→ **EXERCISE INSTRUCTIONS**
What's wanted is each entry repeated verbatim, minus its images.

START MATERIAL FOR THE TASK

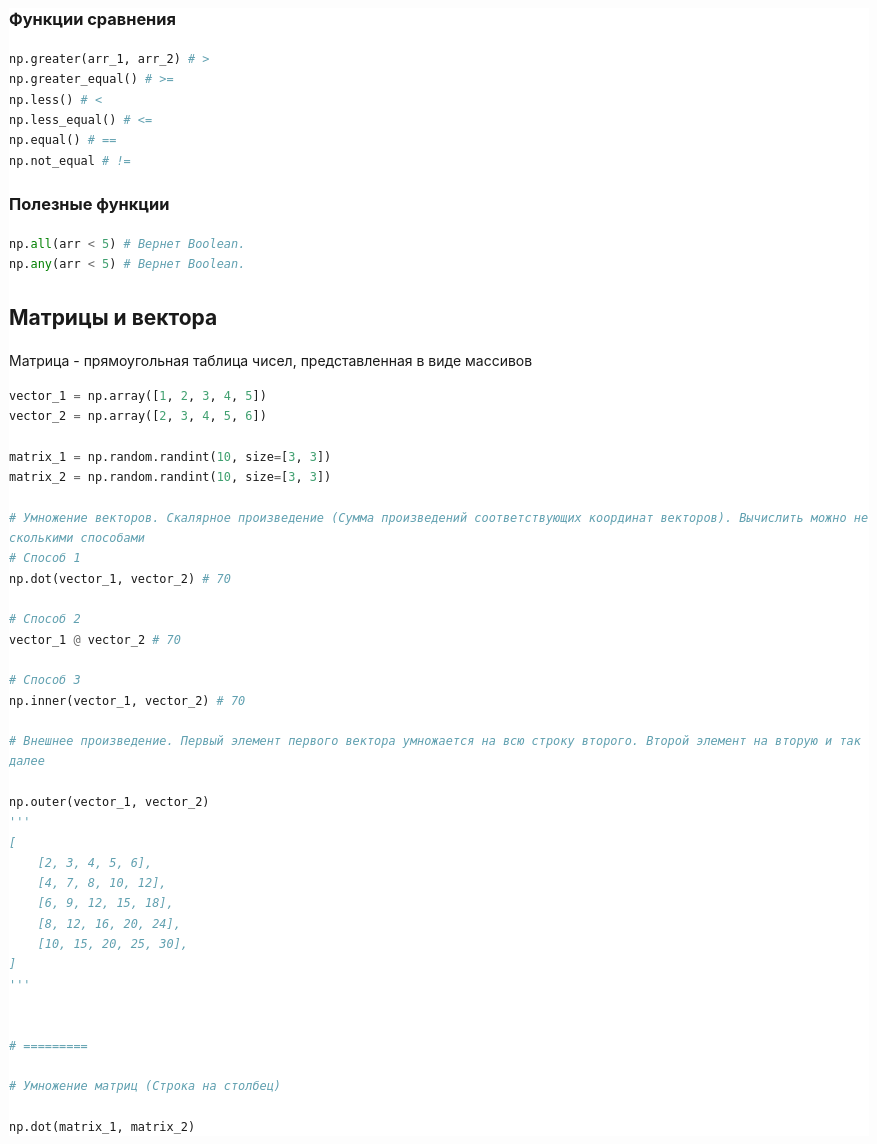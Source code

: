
 ```python
```

### Функции сравнения

```python
np.greater(arr_1, arr_2) # >
np.greater_equal() # >=
np.less() # <
np.less_equal() # <=
np.equal() # ==
np.not_equal # !=

```

### Полезные функции

```python
np.all(arr < 5) # Вернет Boolean.
np.any(arr < 5) # Вернет Boolean.

```


## Матрицы и вектора

Матрица - прямоугольная таблица чисел, представленная в виде массивов

```python
vector_1 = np.array([1, 2, 3, 4, 5])
vector_2 = np.array([2, 3, 4, 5, 6])

matrix_1 = np.random.randint(10, size=[3, 3])
matrix_2 = np.random.randint(10, size=[3, 3])

# Умножение векторов. Скалярное произведение (Сумма произведений соответствующих координат векторов). Вычислить можно несколькими способами
# Способ 1
np.dot(vector_1, vector_2) # 70

# Способ 2
vector_1 @ vector_2 # 70

# Способ 3
np.inner(vector_1, vector_2) # 70

# Внешнее произведение. Первый элемент первого вектора умножается на всю строку второго. Второй элемент на вторую и так далее

np.outer(vector_1, vector_2)
'''
[
	[2, 3, 4, 5, 6],
	[4, 7, 8, 10, 12],
	[6, 9, 12, 15, 18],
	[8, 12, 16, 20, 24],
	[10, 15, 20, 25, 30],
]
'''


# =========

# Умножение матриц (Строка на столбец)

np.dot(matrix_1, matrix_2)
```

END MATERIAL FOR THE TASK

→ **EXERCISE RESPONSE**
Source code

:
 ```python
```

### Функции сравнения

```python
np.greater(arr_1, arr_2) # >
np.greater_equal() # >=
np.less() # <
np.less_equal() # <=
np.equal() # ==
np.not_equal # !=

```

### Полезные функции

```python
np.all(arr < 5) # Вернет Boolean.
np.any(arr < 5) # Вернет Boolean.

```


## Матрицы и вектора

Матрица - прямоугольная таблица чисел, представленная в виде массивов

```python
vector_1 = np.array([1, 2, 3, 4, 5])
vector_2 = np.array([2, 3, 4, 5, 6])

matrix_1 = np.random.randint(10, size=[3, 3])
matrix_2 = np.random.randint(10, size=[3, 3])

# Умножение векторов. Скалярное произведение (Сумма произведений соответствующих координат векторов). Вычислить можно несколькими способами
# Способ 1
np.dot(vector_1, vector_2) # 70

# Способ 2
vector_1 @ vector_2 # 70

# Способ 3
np.inner(vector_1, vector_2) # 70

# Внешнее произведение. Первый элемент первого вектора умножается на всю строку второго. Второй элемент на вторую и так далее

np.outer(vector_1, vector_2)
'''
[
	[2, 3, 4, 5, 6],
	[4, 7, 8, 10, 12],
	[6, 9, 12, 15, 18],
	[8, 12, 16, 20, 24],
	[10, 15, 20, 25, 30],
]
'''


# =========

# Умножение матриц (Строка на столбец)

np.dot(matrix_1, matrix_2)
```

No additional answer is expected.